**Directions:** Read the entries below and pull out each line with the string "This".

Stored data entries
┏━━

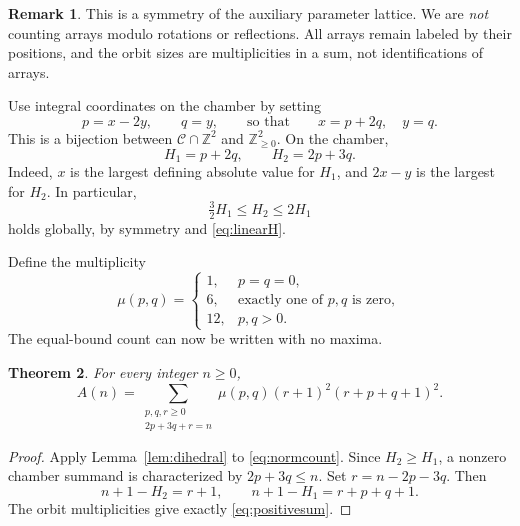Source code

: \documentclass[11pt]{article}
\numberwithin{equation}{section}
\newtheorem{theorem}{Theorem}[section]
\theoremstyle{definition}
\newtheorem{remark}[theorem]{Remark}
\newcommand{\Z}{\mathbb Z}
\newcommand{\N}{\mathbb Z_{\geq 0}}
\begin{document}
\begin{remark}
This is a symmetry of the auxiliary parameter lattice. We are \emph{not}
counting arrays modulo rotations or reflections. All arrays remain labeled
by their positions, and the orbit sizes are multiplicities in a sum, not
identifications of arrays.
\end{remark}

Use integral coordinates on the chamber by setting
\begin{equation}\label{eq:pq}
 p=x-2y,\qquad q=y,
 \qquad\text{so that}\qquad x=p+2q,\quad y=q.
\end{equation}
This is a bijection between $\mathcal C\cap\Z^2$ and $\N^2$. On the chamber,
\begin{equation}\label{eq:linearH}
 H_1=p+2q,\qquad H_2=2p+3q.
\end{equation}
Indeed, $x$ is the largest defining absolute value for $H_1$, and $2x-y$
is the largest for $H_2$. In particular,
\begin{equation}\label{eq:compareH}
 \tfrac32H_1\leq H_2\leq2H_1
\end{equation}
holds globally, by symmetry and \eqref{eq:linearH}.

Define the multiplicity
\begin{equation}\label{eq:mu}
 \mu(p,q)=
 \begin{cases}
 1,&p=q=0,\\
 6,&\text{exactly one of }p,q\text{ is zero},\\
 12,&p,q>0.
 \end{cases}
\end{equation}
The equal-bound count can now be written with no maxima.

\begin{theorem}\label{thm:sum}
For every integer $n\geq0$,
\begin{equation}\label{eq:positivesum}
 \boxed{\displaystyle
 A(n)=\sum_{\substack{p,q,r\geq0\\2p+3q+r=n}}
 \mu(p,q)(r+1)^2(r+p+q+1)^2.}
\end{equation}
\end{theorem}

\begin{proof}
Apply Lemma~\ref{lem:dihedral} to \eqref{eq:normcount}. Since
$H_2\geq H_1$, a nonzero chamber summand is characterized by
$2p+3q\leq n$. Set $r=n-2p-3q$. Then
\[
 n+1-H_2=r+1,\qquad n+1-H_1=r+p+q+1.
\]
The orbit multiplicities give exactly \eqref{eq:positivesum}.
\end{proof}
\end{document}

┗━━

**Expected output:**
This is a symmetry of the auxiliary parameter lattice. We are \emph{not}
This is a bijection between $\mathcal C\cap\Z^2$ and $\N^2$. On the chamber,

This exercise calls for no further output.